蛍光色素がフルオレセインまたはその誘導体である、請求項１７記載の使用。
フルオレセインの誘導体が、ヘキサクロロ-フルオレセイン、テトラクロロ-フルオレセイン、カルボキシフルオレセインTAMRA、CAL FLUOR(登録商標)、およびカルボキシフルオレセインのスクシンイミジルエステルからなる群より選択される、請求項１８記載の使用。
CAL FLUOR(登録商標)が、BIOSEARCH TECHNOLOGIESから入手可能なCAL Fluor Green 520、CAL FLUOR Gold 540、CAL FLUOR ORANGE 560、CAL FLUOR RED 590、またはCAL FLUOR RED 635である、請求項１９記載の使用。
カルボキシフルオレセインのスクシンイミジルエステルが、6-カルボキシ-2',4,4',5',7,7'-ヘキサクロロフルオレセインのスクシンイミジルエステル、または6-カルボキシ-4',5'-ジクロロ-2',7'ジメトキシフルオレセインのスクシンイミジルエステルである、請求項１９記載の使用。
蛍光色素がローダミンまたはその誘導体である、請求項１７記載の使用。
ローダミンの誘導体が、5-もしくは6-カルボキシ-X-ローダミン、またはN,N,N',N'-テトラメチル-6-カルボキシローダミンである、請求項２２記載の使用。
蛍光色素がシアニンまたはその誘導体である、請求項１７記載の使用。
シアニンの誘導体が、Cy3、Cy3.5、Cy5、またはCy5.5である、請求項２４記載の使用。

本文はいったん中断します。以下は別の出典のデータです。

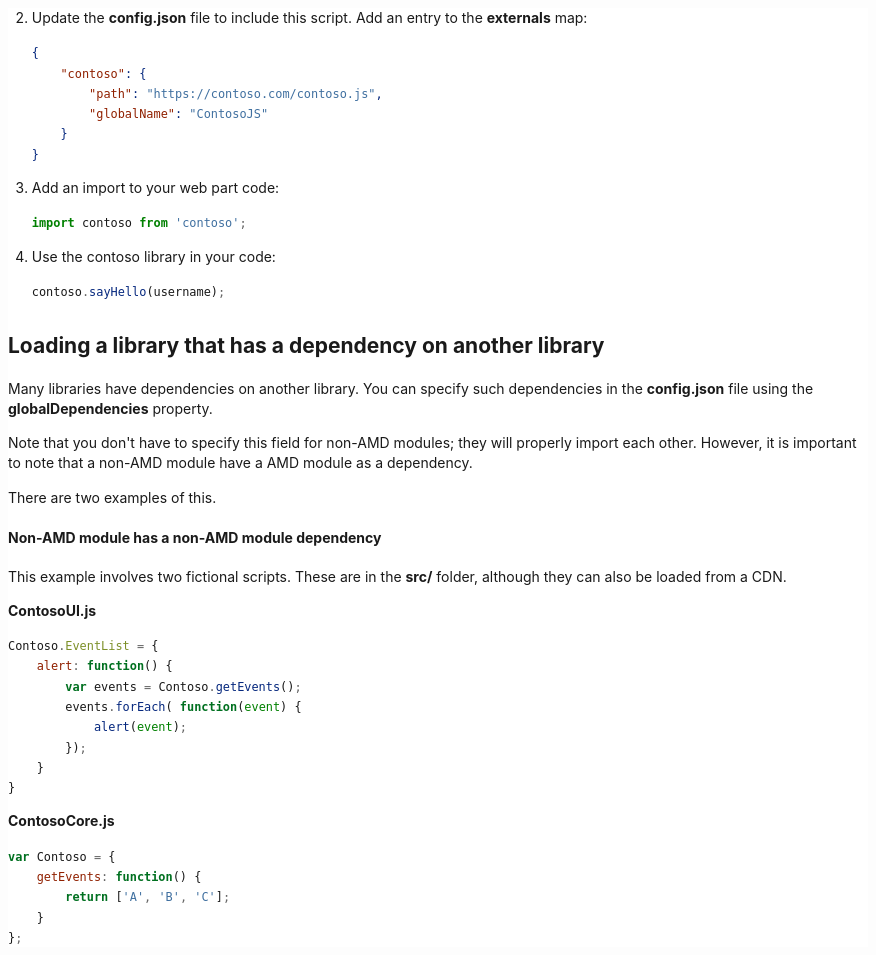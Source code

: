 2. Update the **config.json** file to include this script. Add an entry to the **externals** map:
	
	```json
	{
		"contoso": {
			"path": "https://contoso.com/contoso.js",
			"globalName": "ContosoJS"
		}
	}
	```
	
3. Add an import to your web part code:
	
	```typescript
	import contoso from 'contoso';
	```
	
4. Use the contoso library in your code:
	
	```typescript
	contoso.sayHello(username);
	```

## Loading a library that has a dependency on another library

Many libraries have dependencies on another library. You can specify such dependencies in the **config.json** file using the **globalDependencies** property.

Note that you don't have to specify this field for non-AMD modules; they will properly import each other. However, it is important to note that a non-AMD module have a AMD module as a dependency.

There are two examples of this.

#### Non-AMD module has a non-AMD module dependency

This example involves two fictional scripts. These are in the **src/** folder, although they can also be loaded from a CDN.

**ContosoUI.js**
```javascript
Contoso.EventList = {
    alert: function() {
        var events = Contoso.getEvents();
        events.forEach( function(event) {
            alert(event);
        });
    }
}
```

**ContosoCore.js**
```javascript
var Contoso = {
    getEvents: function() {
        return ['A', 'B', 'C'];   
    }
};
```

蛍光色素がBODIPY(登録商標)発色団である、請求項１７記載の使用。
BODIPY(登録商標)発色団が、
4,4-ジフルオロ-5,7-ジフェニル-4-ボラ-3a,4a-ジアザ-s-インダセン-3-プロピオン酸、
4,4-ジフルオロ-5,p-メトキシフェニル-4-ボラ-3a,4a-ジアザ-s-インダセン-3-プロピオン酸、
4,4-ジフルオロ-5-スチリル-4-ボラ-3a,4-アジアズ(adiaz)-a-S-インダセン-プロピオン酸、
4,4-ジフルオロ-5,7-ジフェニル-4-ボラ-3a,4a-ジアザ-s-インダセン-3-プロピオン酸、
4,4-ジフルオロ-5,p-エトキシフェニル-4-ボラ-3a,4a-ジアザ-s-インダセン3-プロピオン酸、および
4,4-ジフルオロ-5-スチリル-4-ボラ-3a,4a-ジアザ-S-インダセン-プロピオン酸
からなる群より選択される、請求項２６記載の使用。
蛍光色素がテキサスレッド(登録商標)またはその誘導体である、請求項１７記載の使用。

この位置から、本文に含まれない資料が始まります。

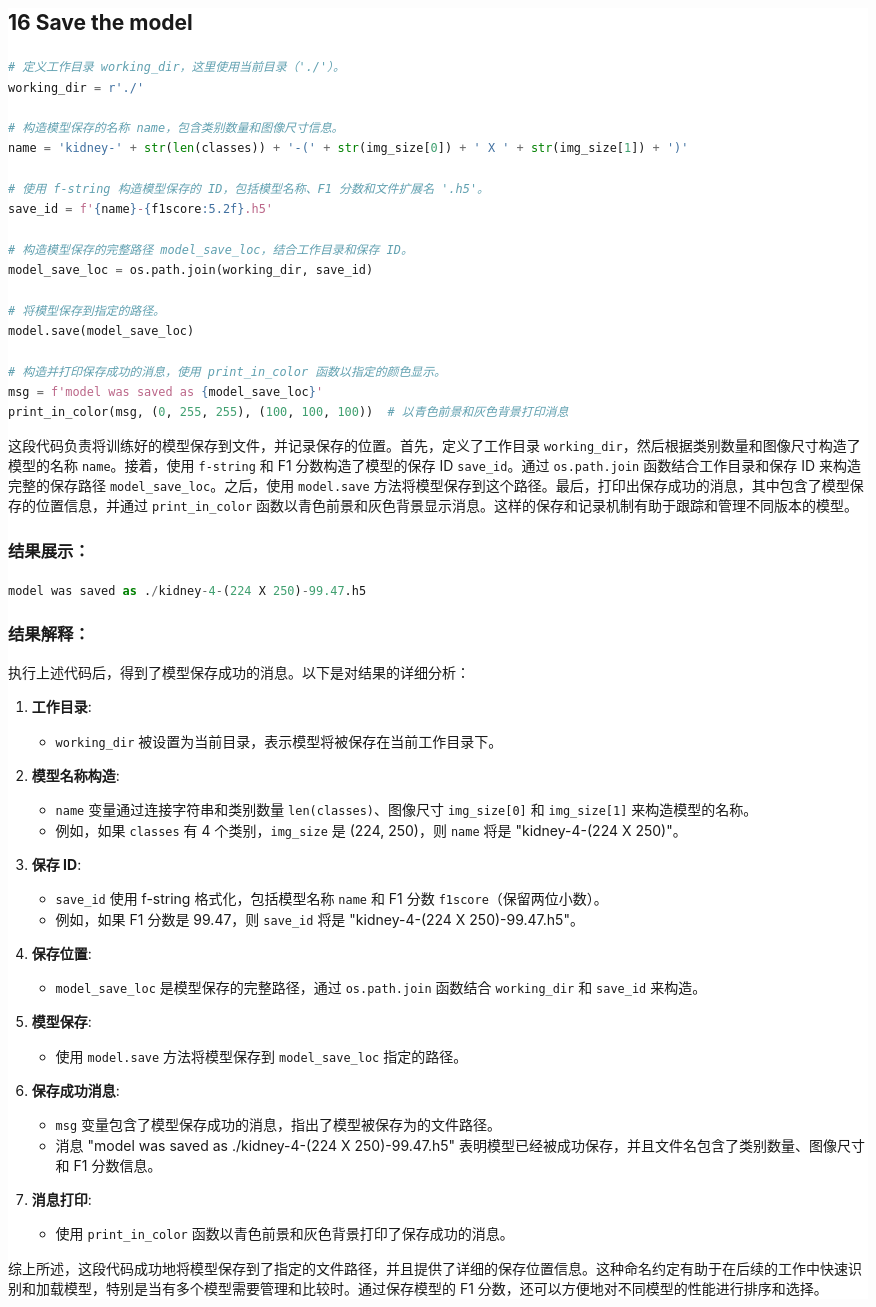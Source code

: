 ## 16 Save the model

```python
# 定义工作目录 working_dir，这里使用当前目录（'./'）。
working_dir = r'./'

# 构造模型保存的名称 name，包含类别数量和图像尺寸信息。
name = 'kidney-' + str(len(classes)) + '-(' + str(img_size[0]) + ' X ' + str(img_size[1]) + ')'

# 使用 f-string 构造模型保存的 ID，包括模型名称、F1 分数和文件扩展名 '.h5'。
save_id = f'{name}-{f1score:5.2f}.h5'

# 构造模型保存的完整路径 model_save_loc，结合工作目录和保存 ID。
model_save_loc = os.path.join(working_dir, save_id)

# 将模型保存到指定的路径。
model.save(model_save_loc)

# 构造并打印保存成功的消息，使用 print_in_color 函数以指定的颜色显示。
msg = f'model was saved as {model_save_loc}'
print_in_color(msg, (0, 255, 255), (100, 100, 100))  # 以青色前景和灰色背景打印消息
```

这段代码负责将训练好的模型保存到文件，并记录保存的位置。首先，定义了工作目录 `working_dir`，然后根据类别数量和图像尺寸构造了模型的名称 `name`。接着，使用 `f-string` 和 F1 分数构造了模型的保存 ID `save_id`。通过 `os.path.join` 函数结合工作目录和保存 ID 来构造完整的保存路径 `model_save_loc`。之后，使用 `model.save` 方法将模型保存到这个路径。最后，打印出保存成功的消息，其中包含了模型保存的位置信息，并通过 `print_in_color` 函数以青色前景和灰色背景显示消息。这样的保存和记录机制有助于跟踪和管理不同版本的模型。

### 结果展示：
```python
model was saved as ./kidney-4-(224 X 250)-99.47.h5
```
### 结果解释：

执行上述代码后，得到了模型保存成功的消息。以下是对结果的详细分析：

1. **工作目录**:
   - `working_dir` 被设置为当前目录，表示模型将被保存在当前工作目录下。

2. **模型名称构造**:
   - `name` 变量通过连接字符串和类别数量 `len(classes)`、图像尺寸 `img_size[0]` 和 `img_size[1]` 来构造模型的名称。
   - 例如，如果 `classes` 有 4 个类别，`img_size` 是 (224, 250)，则 `name` 将是 "kidney-4-(224 X 250)"。

3. **保存 ID**:
   - `save_id` 使用 f-string 格式化，包括模型名称 `name` 和 F1 分数 `f1score`（保留两位小数）。
   - 例如，如果 F1 分数是 99.47，则 `save_id` 将是 "kidney-4-(224 X 250)-99.47.h5"。

4. **保存位置**:
   - `model_save_loc` 是模型保存的完整路径，通过 `os.path.join` 函数结合 `working_dir` 和 `save_id` 来构造。

5. **模型保存**:
   - 使用 `model.save` 方法将模型保存到 `model_save_loc` 指定的路径。

6. **保存成功消息**:
   - `msg` 变量包含了模型保存成功的消息，指出了模型被保存为的文件路径。
   - 消息 "model was saved as ./kidney-4-(224 X 250)-99.47.h5" 表明模型已经被成功保存，并且文件名包含了类别数量、图像尺寸和 F1 分数信息。

7. **消息打印**:
   - 使用 `print_in_color` 函数以青色前景和灰色背景打印了保存成功的消息。

综上所述，这段代码成功地将模型保存到了指定的文件路径，并且提供了详细的保存位置信息。这种命名约定有助于在后续的工作中快速识别和加载模型，特别是当有多个模型需要管理和比较时。通过保存模型的 F1 分数，还可以方便地对不同模型的性能进行排序和选择。







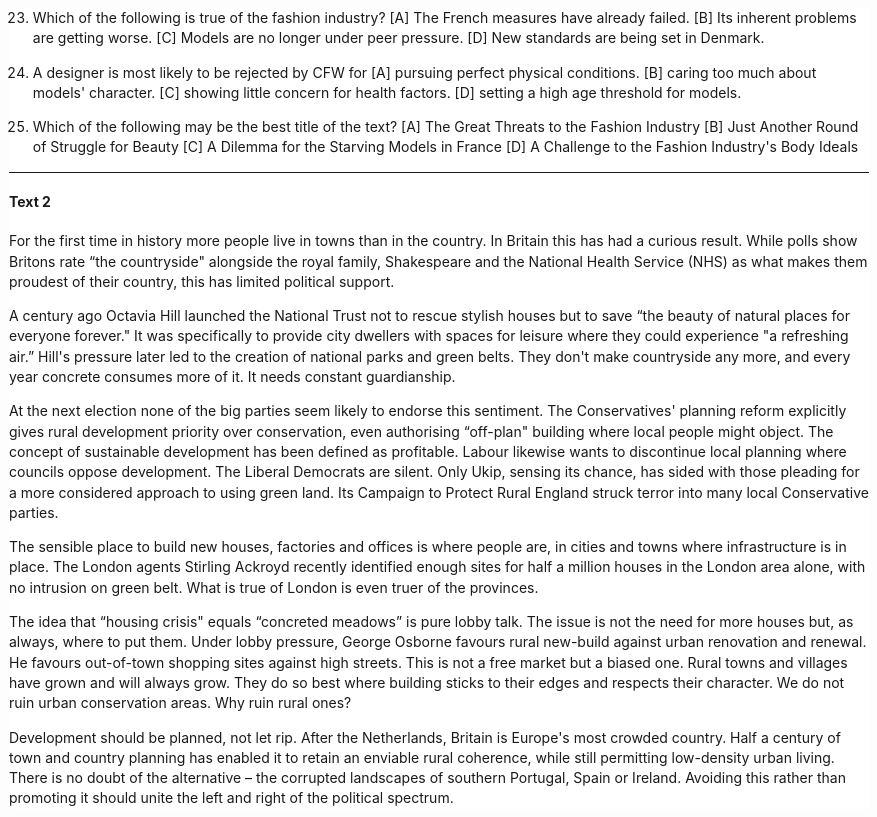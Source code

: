 23. Which of the following is true of the fashion industry?
    [A] The French measures have already failed.
    [B] Its inherent problems are getting worse.
    [C] Models are no longer under peer pressure.
    [D] New standards are being set in Denmark.

24. A designer is most likely to be rejected by CFW for
    [A] pursuing perfect physical conditions.
    [B] caring too much about models' character.
    [C] showing little concern for health factors.
    [D] setting a high age threshold for models.

25. Which of the following may be the best title of the text?
    [A] The Great Threats to the Fashion Industry
    [B] Just Another Round of Struggle for Beauty
    [C] A Dilemma for the Starving Models in France
    [D] A Challenge to the Fashion Industry's Body Ideals

---

#### **Text 2**

For the first time in history more people live in towns than in the country. In Britain this has had a curious result. While polls show Britons rate “the countryside" alongside the royal family, Shakespeare and the National Health Service (NHS) as what makes them proudest of their country, this has limited political support.

A century ago Octavia Hill launched the National Trust not to rescue stylish houses but to save “the beauty of natural places for everyone forever." It was specifically to provide city dwellers with spaces for leisure where they could experience "a refreshing air.” Hill's pressure later led to the creation of national parks and green belts. They don't make countryside any more, and every year concrete consumes more of it. It needs constant guardianship.

At the next election none of the big parties seem likely to endorse this sentiment. The Conservatives' planning reform explicitly gives rural development priority over conservation, even authorising “off-plan" building where local people might object. The concept of sustainable development has been defined as profitable. Labour likewise wants to discontinue local planning where councils oppose development. The Liberal Democrats are silent. Only Ukip, sensing its chance, has sided with those pleading for a more considered approach to using green land. Its Campaign to Protect Rural England struck terror into many local Conservative parties.

The sensible place to build new houses, factories and offices is where people are, in cities and towns where infrastructure is in place. The London agents Stirling Ackroyd recently identified enough sites for half a million houses in the London area alone, with no intrusion on green belt. What is true of London is even truer of the provinces.

The idea that “housing crisis" equals “concreted meadows” is pure lobby talk. The issue is not the need for more houses but, as always, where to put them. Under lobby pressure, George Osborne favours rural new-build against urban renovation and renewal. He favours out-of-town shopping sites against high streets. This is not a free market but a biased one. Rural towns and villages have grown and will always grow. They do so best where building sticks to their edges and respects their character. We do not ruin urban conservation areas. Why ruin rural ones?

Development should be planned, not let rip. After the Netherlands, Britain is Europe's most crowded country. Half a century of town and country planning has enabled it to retain an enviable rural coherence, while still permitting low-density urban living. There is no doubt of the alternative – the corrupted landscapes of southern Portugal, Spain or Ireland. Avoiding this rather than promoting it should unite the left and right of the political spectrum.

蛍光色素がピレントリスルホン酸である、請求項１７記載の使用。
ピレントリスルホン酸がAPTSまたはHPTSである、請求項２９記載の使用。
蛍光色素がエオシンまたはその誘導体である、請求項１７記載の使用。
神経膠腫細胞が神経膠芽腫細胞である、請求項１３〜３１のいずれか一項記載の使用。
ポリぺプチドが、SEQ ID NO：1のNFL-TBS_40-63ペプチドからなるか、または生物学的に活性な、その断片からなる、請求項１３〜３２のいずれか一項記載の使用。
以下の段階を含む、悪性神経膠腫細胞の存在または非存在について生物学的試料をインビトロで試験するための方法:
a)該試料の細胞を適切な培地に懸濁する段階、
b)NFL-TBS_40-63ペプチド（SEQ ID NO：1）、または
請求項１に規定される、生物学的に活性な、その断片
を含むポリペプチドを、懸濁させた該試料の細胞と混合する段階、
c)該試料中の神経膠腫細胞の比率に対応する、該ポリペプチドを含む細胞の比率を決定する段階。

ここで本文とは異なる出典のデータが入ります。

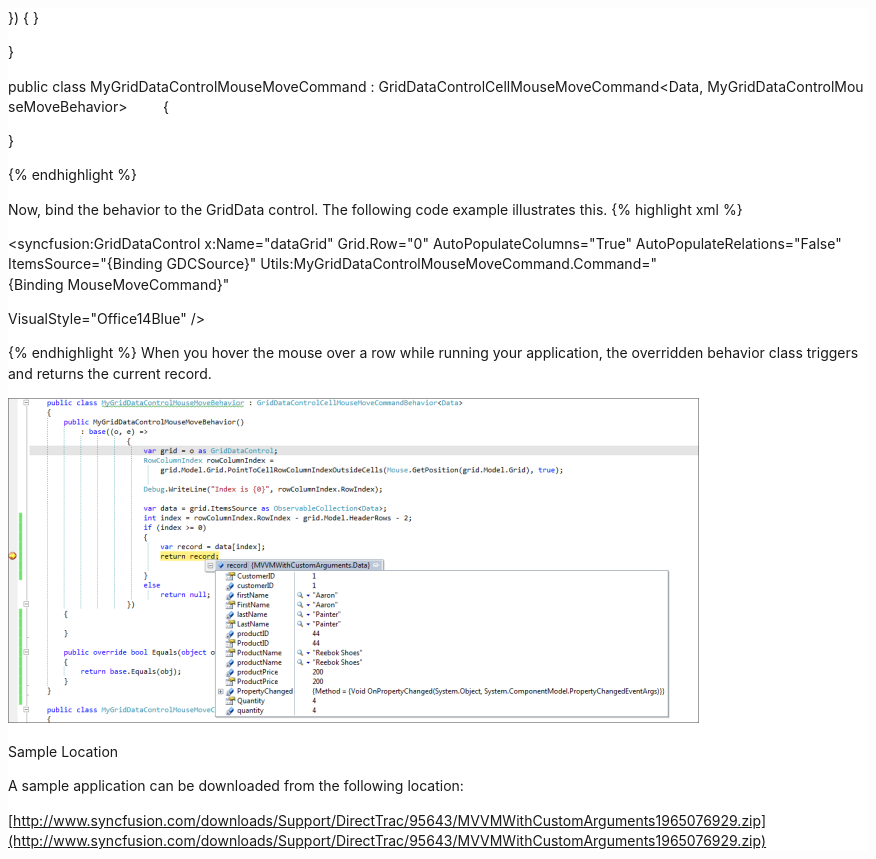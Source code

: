 })
{
}

}


public class MyGridDataControlMouseMoveCommand : GridDataControlCellMouseMoveCommand<Data, MyGridDataControlMouseMoveBehavior>        
{

} 

{% endhighlight  %}

Now, bind the behavior to the GridData control. The following code example illustrates this.
{% highlight xml %}




<syncfusion:GridDataControl x:Name="dataGrid" Grid.Row="0" AutoPopulateColumns="True" AutoPopulateRelations="False" ItemsSource="{Binding GDCSource}"                        Utils:MyGridDataControlMouseMoveCommand.Command="{Binding MouseMoveCommand}"

VisualStyle="Office14Blue" />


{% endhighlight  %}
When you hover the mouse over a row while running your application, the overridden behavior class triggers and returns the current record.



![](Getting-Started_images/Getting-Started_img166.png)



Sample Location

A sample application can be downloaded from the following location:

[http://www.syncfusion.com/downloads/Support/DirectTrac/95643/MVVMWithCustomArguments1965076929.zip](http://www.syncfusion.com/downloads/Support/DirectTrac/95643/MVVMWithCustomArguments1965076929.zip)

NFL-TBS_40-63ペプチド、またはその断片の濃度が1〜200μMの間で含まれる、請求項３４記載の方法。
NFL-TBS_40-63ペプチド、またはその断片が、少なくとも30分間細胞上に添加される、請求項３４または３５記載の方法。
ポリペプチドが標識されている、請求項３４〜３６のいずれか一項記載の方法。
ポリペプチドが、請求項１６〜３１のいずれか一項に規定されるように標識されている、請求項３７記載の方法。
ポリペプチドを含む細胞の比率の決定がフローサイトメトリーによって実施される、請求項３４〜３８のいずれか一項記載の方法。
ポリペプチドが、SEQ ID NO：1のNFL-TBS_40-63ペプチドからなるか、または生物学的に活性な、その断片からなる、請求項３４〜３９のいずれか一項記載の方法。
インビトロで神経膠腫細胞へと化学的化合物を導くかまたはターゲティングさせるための、
NFL-TBS_40-63ペプチド(SEQ ID NO：1)、または
請求項１に規定される、生物学的に活性な、その断片
を含むポリペプチドの使用。
インビボで神経膠腫細胞へと化学的化合物を導くかまたはターゲティングさせるための組成物を製造するための、
NFL-TBS_40-63ペプチド(SEQ ID NO：1)、または
請求項１に規定される、生物学的に活性な、その断片
を含むポリペプチドの使用。
化学的化合物が薬学的化合物または標識マーカーである、請求項４１または４２記載の使用。
薬学的化合物が細胞傷害性薬物である、請求項４３記載の使用。
細胞傷害性薬物が抗有糸分裂薬物である、請求項４４記載の使用。
化学的化合物が、ペプチドと結合しているナノカプセル中に封入されている、請求項４１〜４５のいずれか一項記載の使用。
ナノカプセルが脂質ナノカプセルである、請求項４６記載の使用。
ポリペプチドが、SEQ ID NO：1のNFL-TBS_40-63ペプチドからなるか、または生物学的に活性な、その断片からなる、請求項４１〜４７のいずれか一項記載の使用。